Education Planning And Lapses

Prem Khatry

Education is the first best production a society can have and be proud of with a host of, literally countless, byproducts along the way. When will the time come to appreciate the reliable and sustainable plans heading towards the phenomenal development in our education system, political stability, planned economic progress leading to prosperity much talked about this year? Or, should we feel destined to see lots of spiral growths from the time of King Mahendra to the current times? There is one more or, we never learn from the past and engage fully in political bickering of the worst kind, instability in the name of ‘transitional phase in post-democratic era’ and half a dozen other pretexts that seem to keep us comfortably in Square One.

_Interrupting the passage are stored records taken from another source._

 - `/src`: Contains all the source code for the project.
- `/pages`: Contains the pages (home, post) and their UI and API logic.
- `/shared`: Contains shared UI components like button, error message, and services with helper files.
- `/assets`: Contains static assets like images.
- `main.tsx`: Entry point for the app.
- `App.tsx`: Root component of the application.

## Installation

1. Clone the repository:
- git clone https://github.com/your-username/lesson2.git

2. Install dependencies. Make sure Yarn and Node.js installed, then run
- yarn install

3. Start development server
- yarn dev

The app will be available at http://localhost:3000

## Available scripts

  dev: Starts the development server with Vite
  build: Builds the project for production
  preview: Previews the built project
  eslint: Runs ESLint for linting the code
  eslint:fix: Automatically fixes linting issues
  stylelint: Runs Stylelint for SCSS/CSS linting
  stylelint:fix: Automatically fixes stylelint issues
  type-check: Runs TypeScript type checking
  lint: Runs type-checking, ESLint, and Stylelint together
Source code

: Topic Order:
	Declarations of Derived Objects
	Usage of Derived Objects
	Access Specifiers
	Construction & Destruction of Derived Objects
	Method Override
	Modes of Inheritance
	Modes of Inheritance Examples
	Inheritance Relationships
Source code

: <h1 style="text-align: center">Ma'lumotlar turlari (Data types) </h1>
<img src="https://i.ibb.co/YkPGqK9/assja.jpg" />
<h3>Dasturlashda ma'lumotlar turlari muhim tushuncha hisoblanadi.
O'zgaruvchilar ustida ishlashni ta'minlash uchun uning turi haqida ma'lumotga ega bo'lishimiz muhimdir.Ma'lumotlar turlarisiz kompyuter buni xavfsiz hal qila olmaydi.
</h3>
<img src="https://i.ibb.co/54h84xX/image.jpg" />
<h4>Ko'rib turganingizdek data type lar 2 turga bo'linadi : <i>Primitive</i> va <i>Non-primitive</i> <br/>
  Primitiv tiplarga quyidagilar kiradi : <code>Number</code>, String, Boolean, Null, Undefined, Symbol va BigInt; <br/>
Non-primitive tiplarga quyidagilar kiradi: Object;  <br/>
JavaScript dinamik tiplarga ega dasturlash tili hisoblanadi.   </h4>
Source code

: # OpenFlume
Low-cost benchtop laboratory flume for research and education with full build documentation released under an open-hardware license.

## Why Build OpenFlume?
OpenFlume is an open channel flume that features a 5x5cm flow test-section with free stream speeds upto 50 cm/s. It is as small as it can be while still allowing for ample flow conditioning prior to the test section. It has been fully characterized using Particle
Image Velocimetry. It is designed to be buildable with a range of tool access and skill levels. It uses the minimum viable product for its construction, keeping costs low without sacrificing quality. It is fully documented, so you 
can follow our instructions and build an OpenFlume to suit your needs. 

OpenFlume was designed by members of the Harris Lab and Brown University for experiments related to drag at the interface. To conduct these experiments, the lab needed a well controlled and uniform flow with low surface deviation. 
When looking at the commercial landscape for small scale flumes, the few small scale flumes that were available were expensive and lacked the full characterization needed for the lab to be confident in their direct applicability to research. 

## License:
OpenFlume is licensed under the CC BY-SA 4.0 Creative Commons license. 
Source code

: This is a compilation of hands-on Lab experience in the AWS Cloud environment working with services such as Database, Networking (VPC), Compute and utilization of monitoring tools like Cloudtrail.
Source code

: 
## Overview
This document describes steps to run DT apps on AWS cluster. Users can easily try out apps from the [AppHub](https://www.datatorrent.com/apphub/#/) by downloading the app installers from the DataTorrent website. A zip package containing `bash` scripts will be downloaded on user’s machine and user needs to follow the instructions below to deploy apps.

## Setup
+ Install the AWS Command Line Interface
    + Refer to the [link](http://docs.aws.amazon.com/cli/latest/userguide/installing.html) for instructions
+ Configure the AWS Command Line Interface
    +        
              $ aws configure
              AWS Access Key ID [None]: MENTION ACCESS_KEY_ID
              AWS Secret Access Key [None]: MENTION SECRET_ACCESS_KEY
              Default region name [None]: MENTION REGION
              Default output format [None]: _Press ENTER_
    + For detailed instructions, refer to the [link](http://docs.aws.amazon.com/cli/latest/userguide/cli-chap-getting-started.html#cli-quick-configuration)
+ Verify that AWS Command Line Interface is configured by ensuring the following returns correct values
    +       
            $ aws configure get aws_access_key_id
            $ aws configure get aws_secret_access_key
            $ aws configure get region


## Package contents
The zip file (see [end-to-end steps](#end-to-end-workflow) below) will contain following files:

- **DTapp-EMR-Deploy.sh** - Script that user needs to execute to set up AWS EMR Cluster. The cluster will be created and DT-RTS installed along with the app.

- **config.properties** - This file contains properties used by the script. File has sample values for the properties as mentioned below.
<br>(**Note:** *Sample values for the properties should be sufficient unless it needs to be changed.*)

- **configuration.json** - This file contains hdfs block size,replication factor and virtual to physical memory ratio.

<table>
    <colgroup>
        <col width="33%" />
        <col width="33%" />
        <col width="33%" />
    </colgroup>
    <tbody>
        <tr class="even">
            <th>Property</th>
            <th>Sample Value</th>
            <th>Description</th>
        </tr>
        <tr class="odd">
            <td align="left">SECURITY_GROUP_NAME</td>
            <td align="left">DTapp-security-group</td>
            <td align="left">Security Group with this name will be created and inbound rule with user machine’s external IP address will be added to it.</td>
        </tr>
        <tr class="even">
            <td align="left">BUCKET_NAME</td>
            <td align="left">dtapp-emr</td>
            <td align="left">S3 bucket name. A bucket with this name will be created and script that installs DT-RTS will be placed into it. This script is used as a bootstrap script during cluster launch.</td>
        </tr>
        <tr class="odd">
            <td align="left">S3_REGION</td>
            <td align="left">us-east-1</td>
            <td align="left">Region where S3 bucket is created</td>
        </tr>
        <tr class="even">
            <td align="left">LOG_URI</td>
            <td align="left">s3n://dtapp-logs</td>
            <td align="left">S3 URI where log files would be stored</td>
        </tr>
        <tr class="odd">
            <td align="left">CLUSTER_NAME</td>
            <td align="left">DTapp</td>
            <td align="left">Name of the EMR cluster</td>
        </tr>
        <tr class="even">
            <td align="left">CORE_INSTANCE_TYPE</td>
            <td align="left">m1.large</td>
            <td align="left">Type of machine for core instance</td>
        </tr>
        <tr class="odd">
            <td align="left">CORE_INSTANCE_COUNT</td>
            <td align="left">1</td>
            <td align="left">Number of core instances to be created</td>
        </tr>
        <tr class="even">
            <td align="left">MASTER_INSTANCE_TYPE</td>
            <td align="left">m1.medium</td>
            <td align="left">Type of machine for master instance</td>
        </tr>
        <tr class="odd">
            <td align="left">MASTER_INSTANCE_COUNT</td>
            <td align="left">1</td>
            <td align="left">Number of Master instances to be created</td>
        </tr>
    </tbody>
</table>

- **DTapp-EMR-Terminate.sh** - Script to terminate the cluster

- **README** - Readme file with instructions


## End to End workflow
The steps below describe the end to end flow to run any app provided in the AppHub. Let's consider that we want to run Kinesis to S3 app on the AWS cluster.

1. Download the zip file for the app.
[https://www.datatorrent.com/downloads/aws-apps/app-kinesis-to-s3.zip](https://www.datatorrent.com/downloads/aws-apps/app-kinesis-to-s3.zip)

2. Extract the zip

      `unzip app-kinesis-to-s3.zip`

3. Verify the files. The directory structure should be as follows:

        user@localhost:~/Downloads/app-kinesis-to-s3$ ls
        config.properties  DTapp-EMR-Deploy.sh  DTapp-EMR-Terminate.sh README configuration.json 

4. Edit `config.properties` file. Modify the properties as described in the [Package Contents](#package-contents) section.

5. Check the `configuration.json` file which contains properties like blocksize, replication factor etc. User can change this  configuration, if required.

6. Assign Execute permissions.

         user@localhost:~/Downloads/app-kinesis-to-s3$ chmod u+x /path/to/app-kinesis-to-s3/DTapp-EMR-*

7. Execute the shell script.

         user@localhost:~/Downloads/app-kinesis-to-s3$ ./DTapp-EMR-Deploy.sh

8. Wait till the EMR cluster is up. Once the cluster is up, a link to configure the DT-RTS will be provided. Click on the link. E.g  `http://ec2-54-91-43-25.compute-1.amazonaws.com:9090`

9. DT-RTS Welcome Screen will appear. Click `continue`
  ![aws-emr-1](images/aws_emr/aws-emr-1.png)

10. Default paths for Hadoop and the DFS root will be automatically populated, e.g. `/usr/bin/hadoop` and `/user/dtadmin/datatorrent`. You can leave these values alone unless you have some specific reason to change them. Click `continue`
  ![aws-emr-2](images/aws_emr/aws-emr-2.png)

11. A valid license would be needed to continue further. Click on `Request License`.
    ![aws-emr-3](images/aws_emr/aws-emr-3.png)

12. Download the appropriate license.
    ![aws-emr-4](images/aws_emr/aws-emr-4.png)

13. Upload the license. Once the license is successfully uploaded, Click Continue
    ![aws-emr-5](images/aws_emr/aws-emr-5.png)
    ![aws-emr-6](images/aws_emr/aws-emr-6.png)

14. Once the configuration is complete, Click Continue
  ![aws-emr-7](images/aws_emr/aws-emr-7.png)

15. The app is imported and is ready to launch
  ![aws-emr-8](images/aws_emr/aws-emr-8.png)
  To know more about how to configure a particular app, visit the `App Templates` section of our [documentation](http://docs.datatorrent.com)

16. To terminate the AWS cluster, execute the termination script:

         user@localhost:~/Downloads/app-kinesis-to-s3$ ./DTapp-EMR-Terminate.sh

Last week, the writer talked about planning in general and focused on our very own and popular ‘haphazard’ planning culture. As if that didn’t satisfy his curiosity, here is one more focus – this time, lapses in our education planning. As always, the opinion are his own, too. Few, general and perhaps ‘small’ examples will be placed based on not just hearsay but field experience and study. First of all, a congratulatory note for the high level education commission entrusted and deployed by the government for pointing out problems in education sector, analysing all the ills that our education system has suffered for long even in the democratic age we are in and recommending fact and need based solution. The report has not been seen in public but there are rays of hope and people feel it is practical, urgent and dismisses all such reports prepared and shelved in the past.
The very first and urgent need at this time is the desired ownership claim of the contents especially its recommendation put forward by the Commission for immediate and urgent action by the government. The government had constituted this commission because its need was felt in order to bring the derailed school education system back to the right track. And recently they submitted the report.
In a feature article entitled ‘Roadmap to Bring Reform in Education Sector’ writer Babu Ram Biswakarma summarised the major features of the Commission report. Accepting the report from the Commission, Prime Minister KP Sharma Oli showed concerns about the need to bring drastic change in public schools in Nepal. He said the urgent need was to improve the standard of these schools in order to see gradual phase-out of the private sector. Biswakarma in the abovementioned article says Nepal’s education is still run under the 1972 legal frames and system. Oli said – this has been a country of failures in school exams. If education doesn’t help the learners to enhance self-confidence, what good is it for?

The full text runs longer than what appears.